Not only were the prosodic trees able to classify the data at rates significantly above chance, but they also provided a consistent advantage over word information alone (for an overall task and three subtasks). Furthermore, the advantage was larger when the word information was based on recognizer hypotheses, than when it was based on the ``true'' words (cheating). This pattern of results suggests that prosody can provide significant benefit over word information alone, and particularly when word recognition is imperfect.
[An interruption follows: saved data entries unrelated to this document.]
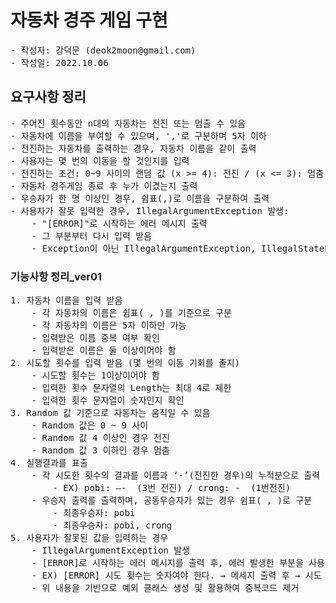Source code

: # 자동차 경주 게임 구현
<pre>
- 작성자: 강덕문 (deok2moon@gmail.com)
- 작성일: 2022.10.06
</pre>
## 요구사항 정리
<pre>
- 주어진 횟수동안 n대의 자동차는 전진 또는 멈출 수 있음
- 자동차에 이름을 부여할 수 있으며, ','로 구분하며 5자 이하
- 전진하는 자동차를 출력하는 경우, 자동차 이름을 같이 출력
- 사용자는 몇 번의 이동을 할 것인지를 입력
- 전진하는 조건: 0~9 사이의 랜덤 값 (x >= 4): 전진 / (x <= 3): 멈춤
- 자동차 경주게임 종료 후 누가 이겼는지 출력
- 우승자가 한 명 이상인 경우, 쉼표(,)로 이름을 구분하여 출력
- 사용자가 잘못 입력한 경우, IllegalArgumentException 발생:
    - "[ERROR]"로 시작하는 에러 메시지 출력
    - 그 부분부터 다시 입력 받음
    - Exception이 아닌 IllegalArgumentException, IllegalStateException등과 같은 명확한 유형을 처리한다.
</pre>
### 기능사항 정리_ver01
<pre>
1. 자동차 이름을 입력 받음
    - 각 자동차의 이름은 쉼표( , )를 기준으로 구분
    - 각 자동차의 이름은 5자 이하만 가능
    - 입력받은 이름 중복 여부 확인
    - 입력받은 이름은 둘 이상이어야 함
2. 시도할 횟수를 입력 받음 (몇 번의 이동 기회를 줄지)
    - 시도할 횟수는 1이상이어야 함
    - 입력한 횟수 문자열의 Length는 최대 4로 제한
    - 입력한 횟수 문자열이 숫자인지 확인
3. Random 값 기준으로 자동차는 움직일 수 있음
    - Random 값은 0 ~ 9 사이
    - Random 값 4 이상인 경우 전진
    - Random 값 3 이하인 경우 멈춤
4. 실행결과를 표출
    - 각 시도한 횟수의 결과를 이름과 ‘-’(전진한 경우)의 누적분으로 출력
        - EX) pobi: —-  (3번 전진) / crong: -  (1번전진)
    - 우승자 출력를 출력하며, 공동우승자가 있는 경우 쉼표( , )로 구분
        - 최종우승자: pobi
        - 최종우승자: pobi, crong
5. 사용자가 잘못된 값을 입력하는 경우
    - IllegalArgumentException 발생
    - [ERROR]로 시작하는 에러 메시지를 출력 후, 에러 발생한 부분을 사용자에게 재입력 받음
    - EX) [ERROR] 시도 횟수는 숫자여야 한다. → 메세지 출력 후 → 시도 횟수 재입력
    - 위 내용을 기반으로 예외 클래스 생성 및 활용하여 중복코드 제거
</pre>
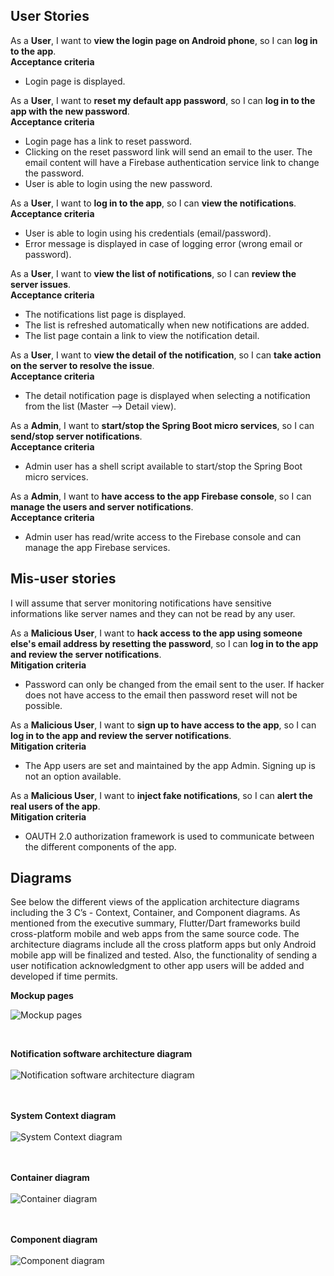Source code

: ## User Stories

As a **User**, I want to **view the login page on Android phone**, so I can **log in to the app**.  
**Acceptance criteria**
   * Login page is displayed.

As a **User**, I want to **reset my default app password**, so I can **log in to the app with the new password**.  
**Acceptance criteria**
   * Login page has a link to reset password. 
   * Clicking on the reset password link will send an email to the user. The email content will have a Firebase authentication service link to change the password. 
   * User is able to login using the new password.

As a **User**, I want to **log in to the app**, so I can **view the notifications**.  
**Acceptance criteria**
   * User is able to login using his credentials (email/password).
   * Error message is displayed in case of logging error (wrong email or password).
   
As a **User**, I want to **view the list of notifications**, so I can **review the server issues**.  
**Acceptance criteria**
   * The notifications list page is displayed. 
   * The list is refreshed automatically when new notifications are added.
   * The list page contain a link to view the notification detail.

As a **User**, I want to **view the detail of the notification**, so I can **take action on the server to resolve the issue**.  
**Acceptance criteria**
   * The detail notification page is displayed when selecting a notification from the list (Master --> Detail view). 
   
As a **Admin**, I want to **start/stop the Spring Boot micro services**, so I can **send/stop server notifications**.  
**Acceptance criteria**
   * Admin user has a shell script available to start/stop the Spring Boot micro services. 

As a **Admin**, I want to **have access to the app Firebase console**, so I can **manage the users and server notifications**.  
**Acceptance criteria**
   * Admin user has read/write access to the Firebase console and can manage the app Firebase services. 

## Mis-user stories
I will assume that server monitoring notifications have sensitive informations like server names and they can not be read by any user.

As a **Malicious User**, I want to **hack access to the app using someone else's email address by resetting the password**, so I can **log in to the app and review the server notifications**.  
**Mitigation criteria**
   * Password can only be changed from the email sent to the user. If hacker does not have access to the email then password reset will not be possible. 

As a **Malicious User**, I want to **sign up to have access to the app**, so I can **log in to the app and review the server notifications**.  
**Mitigation criteria**
   * The App users are set and maintained by the app Admin. Signing up is not an option available.
   
As a **Malicious User**, I want to **inject fake notifications**, so I can **alert the real users of the app**.  
**Mitigation criteria**
   * OAUTH 2.0 authorization framework is used to communicate between the different components of the app.
   
## Diagrams

See below the different views of the application architecture diagrams including the 3 C’s - Context, Container, and Component diagrams.
As mentioned from the executive summary, Flutter/Dart frameworks build cross-platform mobile and web apps from the same source code.
The architecture diagrams include all the cross platform apps but only Android mobile app will be finalized and tested.
Also, the functionality of sending a user notification acknowledgment to other app users will be added and developed if time permits.

**Mockup pages**
<br/>

![Mockup pages](images/mockup_pages.jpg "Mockup pages") 
  
<br/> 

**Notification software architecture diagram**  
<br/>
![Notification software architecture diagram](images/architecture_diagram.jpg "Notification software architecture diagram")    
<br/>
<br/>

**System Context diagram**  
<br/>
![System Context diagram](images/System_Context.jpg "System Context diagram")  
<br/>
<br/>

**Container diagram**  
<br/>
![Container diagram](images/Containers.jpg "Container diagram")  
<br/>
<br/>

**Component diagram**  
<br/>
![Component diagram](images/Components.jpg "Component diagram")  
<br/>
<br/>
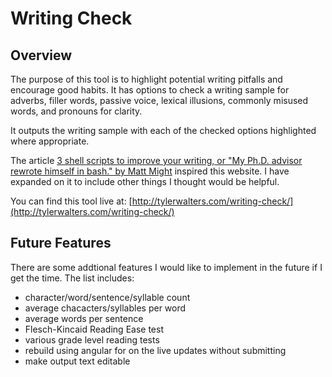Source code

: # Writing Check

## Overview

The purpose of this tool is to highlight potential writing pitfalls and encourage good habits. It has options to check a writing sample for adverbs, filler words, passive voice, lexical illusions, commonly misused words, and pronouns for clarity. 

It outputs the writing sample with each of the checked options highlighted where appropriate. 

The article [3 shell scripts to improve your writing, or "My Ph.D. advisor rewrote himself in bash." by Matt Might](http://matt.might.net/articles/shell-scripts-for-passive-voice-weasel-words-duplicates/) inspired this website. I have expanded on it to include other things I thought would be helpful. 

You can find this tool live at: [http://tylerwalters.com/writing-check/](http://tylerwalters.com/writing-check/)

## Future Features

There are some addtional features I would like to implement in the future if I get the time. The list includes:

* character/word/sentence/syllable count
* average chacacters/syllables per word
* average words per sentence
* Flesch-Kincaid Reading Ease test
* various grade level reading tests
* rebuild using angular for on the live updates without submitting
* make output text editable
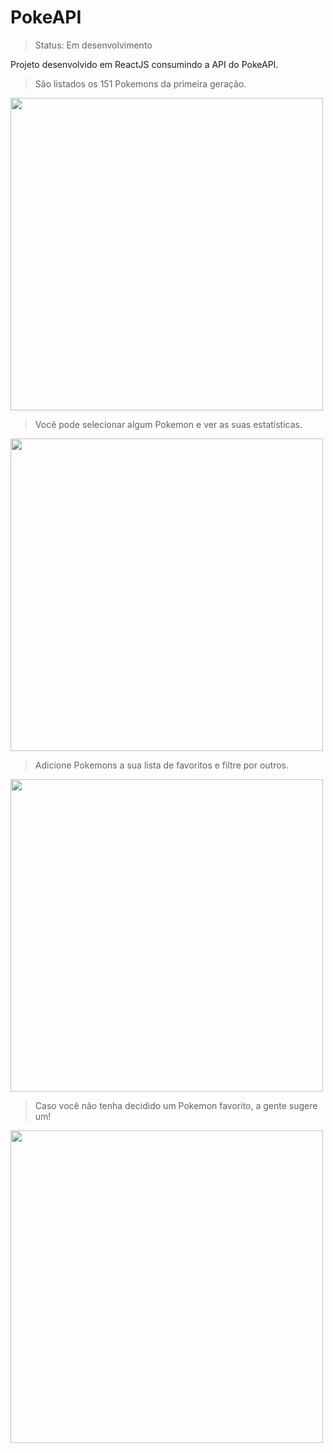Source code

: # PokeAPI

> Status: Em desenvolvimento

Projeto desenvolvido em ReactJS consumindo a API do PokeAPI.


> São listados os 151 Pokemons da primeira geração.

<img src='https://user-images.githubusercontent.com/78386030/196056512-0a21c605-d3f5-4a38-8678-dac1e07fc38d.png' width='500px'>


> Você pode selecionar algum Pokemon e ver as suas estatísticas.

<img src='https://user-images.githubusercontent.com/78386030/196056729-34ad1df3-640d-4cf9-b064-c24e648f0935.png' width='500px'>


> Adicione Pokemons a sua lista de favoritos e filtre por outros.

<img src='https://user-images.githubusercontent.com/78386030/196056773-b04cc288-b861-4d8e-8301-403080810742.png' width='500px'>


> Caso você não tenha decidido um Pokemon favorito, a gente sugere um!

<img src='https://user-images.githubusercontent.com/78386030/196056852-a0a4059c-0fcc-4d97-b0ee-3aa7b0c1bc03.png' width='500px'>

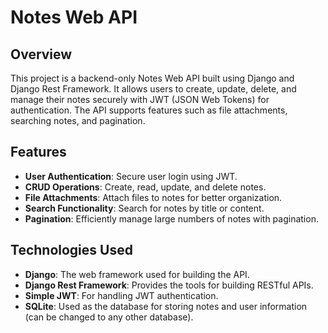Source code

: # Notes Web API

## Overview

This project is a backend-only Notes Web API built using Django and Django Rest Framework. It allows users to create, update, delete, and manage their notes securely with JWT (JSON Web Tokens) for authentication. The API supports features such as file attachments, searching notes, and pagination.

## Features

- **User Authentication**: Secure user login using JWT.
- **CRUD Operations**: Create, read, update, and delete notes.
- **File Attachments**: Attach files to notes for better organization.
- **Search Functionality**: Search for notes by title or content.
- **Pagination**: Efficiently manage large numbers of notes with pagination.

## Technologies Used

- **Django**: The web framework used for building the API.
- **Django Rest Framework**: Provides the tools for building RESTful APIs.
- **Simple JWT**: For handling JWT authentication.
- **SQLite**: Used as the database for storing notes and user information (can be changed to any other database).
Area 2: Disfluency and sentence boundary modeling

The first major goal of the current project is to build a baseline system that uses both prosodic-acoustic information and automatically recognized words to detect HWEs in spontaneous speech. In previous NSF-funded work, we investigated the use of prosodic features alone for disfluency detection [2, 4], as well as the use of word-based language models for the detection of utterance-boundary event [5]. Additionally we investigated language models designed to represent disfluency events [6]. Therefore the present research extends and integrates the prior work. We worked on three fronts toward this goal.

Mathematical framework

First, in joint work with the disfluencies project at SRI (NSF-IRI9314967) and with our consultant Prof. Mari Ostendorf at Boston University, we developed a theoretical framework to combine prosodic knowledge with an errorful word transcript obtained from a recognizer for HWE detection. This framework extends the one we used in our earlier work. One chief advantage of the new framework is that it allows word-dependent and prosodic features to be integrated in a way that accounts for possible dependence between these knowledge sources. An addition to the theoretical framework is the use of prosody to discriminate likely from unlikely word and segmentation hypotheses.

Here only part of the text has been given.